The model weights, source code, and configuration needed for inference have been released on Hugging Face. Download links can be found in the table at the beginning of this document. Below, we demonstrate various inference methods using TransNormerLLM-7B-Chat as an example. The program will automatically download the required resources from Hugging Face.

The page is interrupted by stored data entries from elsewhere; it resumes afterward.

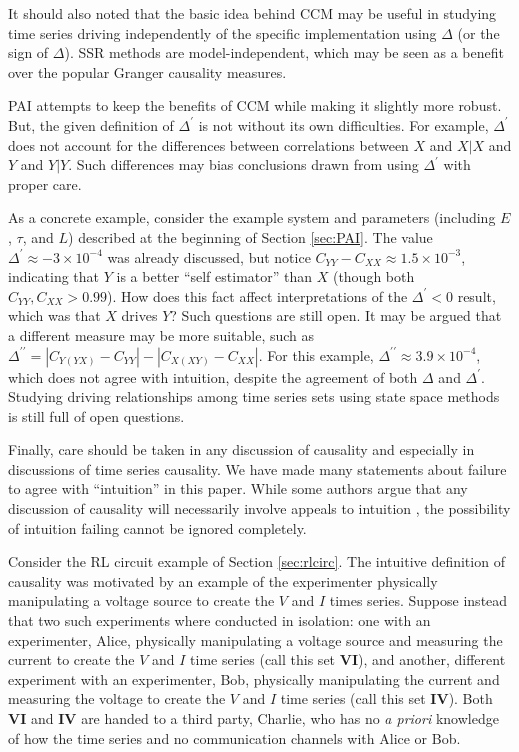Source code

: \documentclass[a4paper,11pt,twocolumn]{article}
\begin{document}
It should also noted that the basic idea behind CCM may be useful in studying time series driving independently of the specific implementation using $\Delta$ (or the sign of $\Delta$). SSR methods are model-independent, which may be seen as a benefit over the popular Granger causality measures.  

PAI attempts to keep the benefits of CCM while making it slightly more robust.  But, the given definition of $\Delta^\prime$ is not without its own difficulties.  For example, $\Delta^\prime$ does not account for the differences between correlations between $X$ and $X|X$ and $Y$ and $Y|Y$.  Such differences may bias conclusions drawn from using $\Delta^\prime$ with proper care.  

As a concrete example, consider the example system and parameters (including $E$, $\tau$, and $L$) described at the beginning of Section \ref{sec:PAI}.  The value $\Delta^\prime \approx -3\times 10^{-4}$ was already discussed, but notice $C_{YY}-C_{XX} \approx 1.5\times10^{-3}$, indicating that $Y$ is a better ``self estimator'' than $X$ (though both $C_{YY},C_{XX}>0.99$).  How does this fact affect interpretations of the $\Delta^\prime<0$ result, which was that $X$ drives $Y$?  Such questions are still open.  It may be argued that a different measure may be more suitable, such as $\Delta^{\prime\prime} = |C_{Y(YX)}-C_{YY}|-|C_{X(XY)}-C_{XX}|$.  For this example, $\Delta^{\prime\prime} \approx 3.9\times 10^{-4}$, which does not agree with intuition, despite the agreement of both $\Delta$ and $\Delta^\prime$.  Studying driving relationships among time series sets using state space methods is still full of open questions.

Finally, care should be taken in any discussion of causality and especially in discussions of time series causality.  We have made many statements about failure to agree with ``intuition'' in this paper.  While some authors argue that any discussion of causality will necessarily involve appeals to intuition \cite{Pearl2000}, the possibility of intuition failing cannot be ignored completely.  

Consider the RL circuit example of Section \ref{sec:rlcirc}.  The intuitive definition of causality was motivated by an example of the experimenter physically manipulating a voltage source to create the $V$ and $I$ times series.  Suppose instead that two such experiments where conducted in isolation: one with an experimenter, Alice, physically manipulating a voltage source and measuring the current to create the $V$ and $I$ time series (call this set $\mathbf{VI}$), and another, different experiment with an experimenter, Bob, physically manipulating the current and measuring the voltage to create the $V$ and $I$ time series (call this set $\mathbf{IV}$).  Both $\mathbf{VI}$ and $\mathbf{IV}$ are handed to a third party, Charlie, who has no {\em a priori} knowledge of how the time series and no communication channels with Alice or Bob.
\end{document}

## Dependency Installation

```shell
pip install -r requirements.txt
```

## Notice
If you encounter errors related to Triton, please set the following environment variables:
```
export use_triton=False
```


## Python Code Inference

### Demonstration of Base Model Inference

```python
>>> from transformers import AutoModelForCausalLM, AutoTokenizer
>>> tokenizer = AutoTokenizer.from_pretrained("OpenNLPLab/TransNormerLLM-1B", trust_remote_code=True)
>>> model = AutoModelForCausalLM.from_pretrained("OpenNLPLab/TransNormerLLM-1B", device_map="auto", trust_remote_code=True)
>>> inputs = tokenizer('今天是美好的一天', return_tensors='pt')
>>> pred = model.generate(**inputs, max_new_tokens=2048, repetition_penalty=1.0)
>>> print(tokenizer.decode(pred.cpu()[0], skip_special_tokens=True))
```

> In the above code snippets, the model loading specifies `device_map='auto'`, which will use all available GPUs. If you need to specify the device(s) to use, you can control it in a way similar to `export CUDA_VISIBLE_DEVICES=0,1` (using the 0 and 1 graphics cards).


# Fine-tuning the Model

## Dependency Installation

```shell
git clone https://github.com/OpenNLPLab/TransNormerLLM.git
cd TransNormerLLM/fine-tune
pip install -r requirements.txt
```
- To use lightweight fine-tuning methods like LoRA, you must additionally install [peft](https://github.com/huggingface/peft).

## Training

Below, we provide an example of fine-tuning the TransNormerLLM-1B on a single machine with ZeRO-3.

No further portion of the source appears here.